What struck me was that a few men expressed to me real frustration and anger that, as they saw it, manhood was being devalued and men — for no other reason than being men — were being undermined and attacked by society. It seemed to them that every gender had a right to express themselves and to be respected, except men.
And let’s be honest, we’ve all seen it: In a kind live action role playing of the SCUM Manifesto, when not marching topless to “free the nipple” (a movement that I’ve seen shared mostly by men on social media, admittedly) or going on “slut walks,” or embracing “ironic man-hating,” some modern-day “feminists” have, with apparent seriousness, declared that “all men are rapists,” and will tweet and vlog that men should be killed — well, maybe not all of us, but at least the “retards” among us.

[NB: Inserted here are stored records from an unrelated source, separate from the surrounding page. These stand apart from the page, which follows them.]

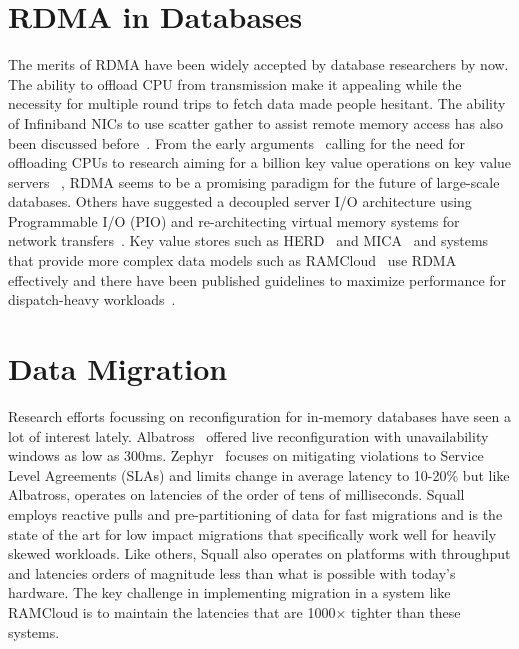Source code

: \section{RDMA in Databases}
The merits of RDMA have been widely accepted by database researchers by now. The 
ability to offload CPU from transmission make it appealing while the necessity for 
multiple round trips to fetch data made people hesitant. The ability of Infiniband NICs to 
use scatter gather to assist remote memory access has also been discussed before~\cite{zerocopy04}.
From the early arguments~\cite{rdmacase} calling for the need for offloading CPUs to 
research aiming for a billion key value operations on key value servers ~\cite{rdmabillion},
RDMA seems to be a promising paradigm for the future of large-scale databases. Others have suggested
a decoupled server I/O architecture using Programmable I/O (PIO) and re-architecting virtual 
memory systems for network transfers~\cite{hicamp}. Key value stores
such as HERD~\cite{herd} and MICA~\cite{mica} and systems that provide more complex
data models such as RAMCloud~\cite{ramcloud} use RDMA effectively and there have been 
published guidelines to maximize performance for dispatch-heavy workloads~\cite{rdma}.

\section{Data Migration}
Research efforts focussing on reconfiguration for in-memory databases have seen a lot of 
interest lately. Albatross~\cite{albatross} offered live reconfiguration with unavailability windows as low as 
300ms. Zephyr~\cite{zephyr} focuses on mitigating violations to Service Level Agreements (SLAs) and limits 
change in average latency to 10-20\% but like Albatross, operates on latencies of the order of tens of milliseconds.  
Squall~\cite{squall} employs reactive pulls and pre-partitioning
of data for fast migrations and is the state of the art for low impact migrations that specifically work well for 
heavily skewed workloads. Like others, Squall also operates on platforms with throughput and latencies orders of 
magnitude less than what is possible with today's hardware. The key challenge in implementing migration in a system 
like RAMCloud is to maintain the latencies that are 1000$\times$ tighter than these systems.

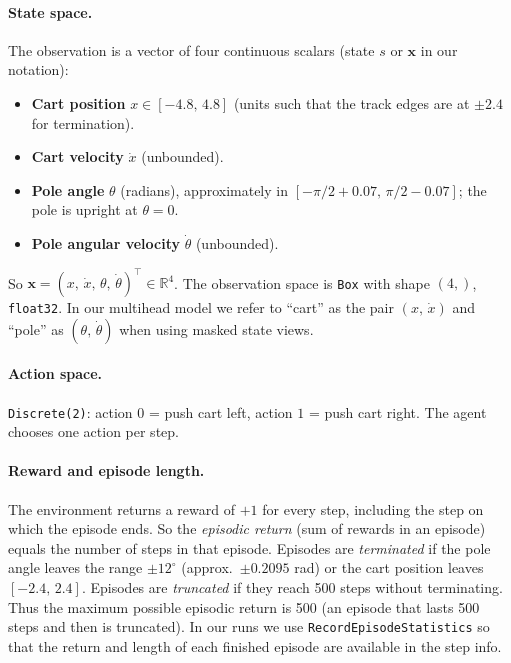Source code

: \documentclass[11pt]{article}
\begin{document}
\paragraph{State space.} The observation is a vector of four continuous scalars (state $s$ or $\mathbf{x}$ in our notation):
\begin{itemize}
\item \textbf{Cart position} $x \in [-4.8,\, 4.8]$ (units such that the track edges are at $\pm 2.4$ for termination).
\item \textbf{Cart velocity} $\dot{x}$ (unbounded).
\item \textbf{Pole angle} $\theta$ (radians), approximately in $[-\pi/2+0.07,\, \pi/2-0.07]$; the pole is upright at $\theta = 0$.
\item \textbf{Pole angular velocity} $\dot{\theta}$ (unbounded).
\end{itemize}
So $\mathbf{x} = (x,\, \dot{x},\, \theta,\, \dot{\theta})^\top \in \mathbb{R}^4$. The observation space is \texttt{Box} with shape $(4,)$, \texttt{float32}. In our multihead model we refer to ``cart'' as the pair $(x,\, \dot{x})$ and ``pole'' as $(\theta,\, \dot{\theta})$ when using masked state views.

\paragraph{Action space.} \texttt{Discrete(2)}: action $0$ = push cart left, action $1$ = push cart right. The agent chooses one action per step.

\paragraph{Reward and episode length.} The environment returns a reward of $+1$ for every step, including the step on which the episode ends. So the \emph{episodic return} (sum of rewards in an episode) equals the number of steps in that episode. Episodes are \emph{terminated} if the pole angle leaves the range $\pm 12^\circ$ (approx.\ $\pm 0.2095$ rad) or the cart position leaves $[-2.4,\, 2.4]$. Episodes are \emph{truncated} if they reach 500 steps without terminating. Thus the maximum possible episodic return is 500 (an episode that lasts 500 steps and then is truncated). In our runs we use \texttt{RecordEpisodeStatistics} so that the return and length of each finished episode are available in the step info.
\end{document}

Let’s waste no more time on this mental pollution, and let’s acknowledge something right now: the media (including social media pundits) will always promote the most extreme cases on both the Left and the Right, and will exaggerate and take out of context whenever possible. Their job is either to sell newspapers or to get you to click, click, click on their blogs so that Google will reward them in “organic search results.” Their job isn’t to carefully weigh up the evidence, put things in context, or to present a balanced, informed, and nuanced view. That’s really your job, and mine, if we really do want to have a good understanding of the world we live in.
(If you want to know how accurate the “news” is, my advice is to read ten or more academic books on the subjects you’re following, whether that’s terrorism, the environment, religion, or something else. That will give you some basis to be able to spot inaccuracies, half-truths, and things that may be reported correctly but that, without a solid understanding of the subject, will be taken the wrong way.)
But my point isn’t about the media or blogs, or about feminism. People can protest, go topless in the streets, or paint the word “slut” on their torso, or say offensive things. That’s their right to freedom of expression, and I defend it.
This article is about our reaction to what, for more than a few men, can feel like a mental onslaught. Some seem to have given up on women altogether, hence the emergence of the “Men Going Their Own Way” (MGTOW) movement. Some see and read of the above sort of anti-man activism and start to feel that men are victims. Then, when they hear of an alleged rape on campus, for example, they are inclined to be suspicious.
However, we can’t hand our emotional life over to the hacks and hysterics of the world. And we can’t react against what hurts or seeks to degrade us by degrading ourselves or lowering our standards. Yes, it is true that there have been false media reports of rape, and even media witch hunts of young men later found to be completely innocent. But that doesn’t mean that women aren’t raped, sexually harassed, or assaulted.
As a man, I know that women can treat men badly. But as someone who has had many female friends over the years, I’m always amazed at how men can mess women around, as well. More than anything, though, I’ve been shocked at how many close female friends have told me of being raped, gang raped, sexually assaulted, or groped, over the years. I can only think of one woman that went to the police, but I have known many that suffered from the experience for years afterward.
Personally, I don’t want to be around, or to waste my time reading the thoughts of, women that want to #KillAllMen, just as I don’t want to be around men who think of women as little more than sexual objects.
The tribal initiation of boys into manhood exposed them to the sacred teachings of the tribe — how the Creator god or goddess had made the world, and how men and women embodied the Divine Masculine and Divine Feminine. As with classical civilizations, the Superior Man was one that knew the soft and the hard arts — poetry and war. He defended his male comrades in battle and defended the women of the tribe and of his family. While women have often been seen as part of the booty of war, the nobler military officer has refused to allow them to be abused.
Today, most women will defend men against accusations that we’re all rapists or that we should all be killed. Indeed, most women think such inflammatory rhetoric is crazy. Likewise, most men want to defend women against sexual violence and even just against being treated disrespectfully or as somehow less than the men in their group. But men can forget that when they see or read about the latest anti-man activism.
Ignore the haters. Let the political see men and women through the lens of ideology. It’s their loss, not yours.
Instead of allowing yourself to be manipulated into lowering your standards, or “going your own way,” remember your noble, higher Self — the Self that likes and values women, and that instinctively wants to defend them against violence or degradation. Instead of being angered by angry — and, possibly, mentally unbalanced — individuals, form or get involved with tight-knit groups in which the men and women see each other as comrades, defend and encourage the best in each other, and find what is sacred in each other.